→ **Available records**
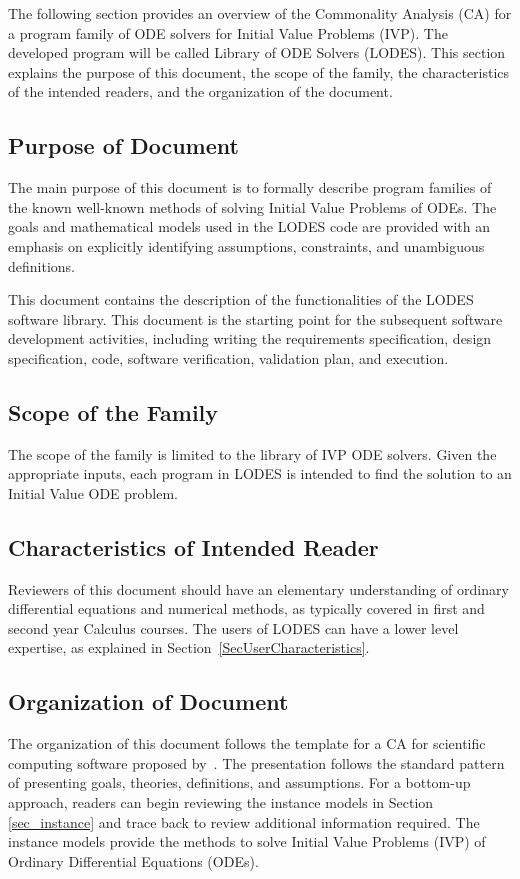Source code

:\documentclass[12pt]{article}
\newcommand{\famname}{LODES} %
\newcommand{\famdesc}{Library of ODE Solvers}
\begin{document}
The following section provides an overview of the Commonality Analysis (CA) for a
program family of ODE solvers for Initial Value Problems (IVP). The developed program will be
called \famdesc{} (\famname{}). This section explains the purpose of this
document, the scope of the family, the characteristics of the intended readers,
and the organization of the document.

\subsection{Purpose of Document}
The main purpose of this document is to formally describe program families of
the known well-known methods of solving Initial Value Problems of ODEs.
The goals and mathematical models used in the \famname{} code are provided with
an emphasis on explicitly identifying assumptions, constraints, and unambiguous definitions.

This document contains the description of the functionalities of the \famname{} software
library. This document is the starting point for the subsequent software development
activities, including writing the requirements specification, design specification, code,
software verification, validation plan, and execution.

\subsection{Scope of the Family}
The scope of the family is limited to the library of IVP ODE solvers. Given
the appropriate inputs, each program in \famname{} is intended to find the solution to an
Initial Value ODE problem.

\subsection{Characteristics of Intended Reader}
Reviewers of this document should have an elementary understanding of ordinary differential
equations and numerical methods, as typically covered in first and second year Calculus courses.
The users of \famname{} can have a lower level expertise, as explained in
Section~\ref{SecUserCharacteristics}.

\subsection{Organization of Document}
The organization of this document follows the template for a CA for scientific
computing software proposed by~\cite{Smith2006}. The presentation follows the standard
pattern of presenting goals, theories, definitions, and assumptions.
For a bottom-up approach, readers can begin reviewing the instance models in
Section \ref{sec_instance} and trace back to review additional information required.
The instance models provide the methods to solve Initial Value Problems (IVP)
of Ordinary Differential Equations (ODEs).
\end{document}
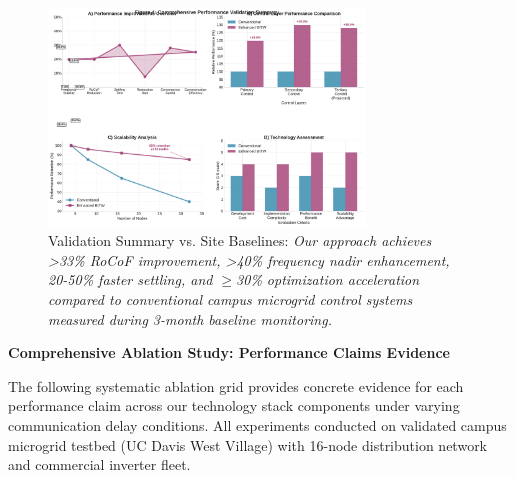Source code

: \documentclass[12pt]{article}
\begin{document}
\begin{figure}[H]
\centering
\includegraphics[width=0.75\textwidth]{figure4_performance_summary.pdf}
\caption{Validation Summary vs. Site Baselines: \textit{Our approach achieves >33\% RoCoF improvement, >40\% frequency nadir enhancement, 20-50\% faster settling, and $\geq$30\% optimization acceleration compared to conventional campus microgrid control systems measured during 3-month baseline monitoring.}}
\end{figure}

\textbf{Comprehensive Ablation Study: Performance Claims Evidence}

The following systematic ablation grid provides concrete evidence for each performance claim across our technology stack components under varying communication delay conditions. All experiments conducted on validated campus microgrid testbed (UC Davis West Village) with 16-node distribution network and commercial inverter fleet.
\end{document}
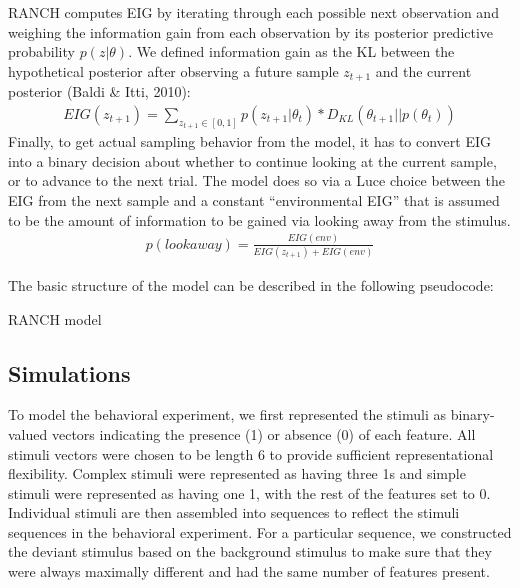 \documentclass[10pt, letterpaper]{article}
\begin{document}
RANCH computes EIG by iterating through each possible next observation
and weighing the information gain from each observation by its posterior
predictive probability \(p(z|\theta)\). We defined information gain as
the KL between the hypothetical posterior after observing a future
sample \(z_{t+1}\) and the current posterior (Baldi \& Itti, 2010):
\begin{eqnarray}
EIG(z_{t+1}) = \sum_{z_{t+1} \in [0,1]} p(z_{t+1}|\theta_t) * D_{KL}(\theta_{t+1} || p(\theta_t))
\end{eqnarray} Finally, to get actual sampling behavior from the model,
it has to convert EIG into a binary decision about whether to continue
looking at the current sample, or to advance to the next trial. The
model does so via a Luce choice between the EIG from the next sample and
a constant ``environmental EIG'' that is assumed to be the amount of
information to be gained via looking away from the stimulus.
\begin{eqnarray}
p(look away) = \frac{EIG(env)}{EIG(z_{t+1})+EIG(env)}
\end{eqnarray}

The basic structure of the model can be described in the following
pseudocode:

\begin{algorithm}
  \caption*{RANCH model}\label{msn}
  \begin{algorithmic}
  \NoDo{}
    \NoThen{}
    \EndIf
    \EndWhile
  \EndFor
\end{algorithmic}
  \end{algorithm}

\hypertarget{simulations}{%
\subsection{Simulations}\label{simulations}}

To model the behavioral experiment, we first represented the stimuli as
binary-valued vectors indicating the presence (1) or absence (0) of each
feature. All stimuli vectors were chosen to be length 6 to provide
sufficient representational flexibility. Complex stimuli were
represented as having three 1s and simple stimuli were represented as
having one 1, with the rest of the features set to 0. Individual stimuli
are then assembled into sequences to reflect the stimuli sequences in
the behavioral experiment. For a particular sequence, we constructed the
deviant stimulus based on the background stimulus to make sure that they
were always maximally different and had the same number of features
present.
\end{document}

→ **Exercise brief**
In the preceding records, how many lines include the word "definitions"? Reply with the number only.

→ **Task solution**
2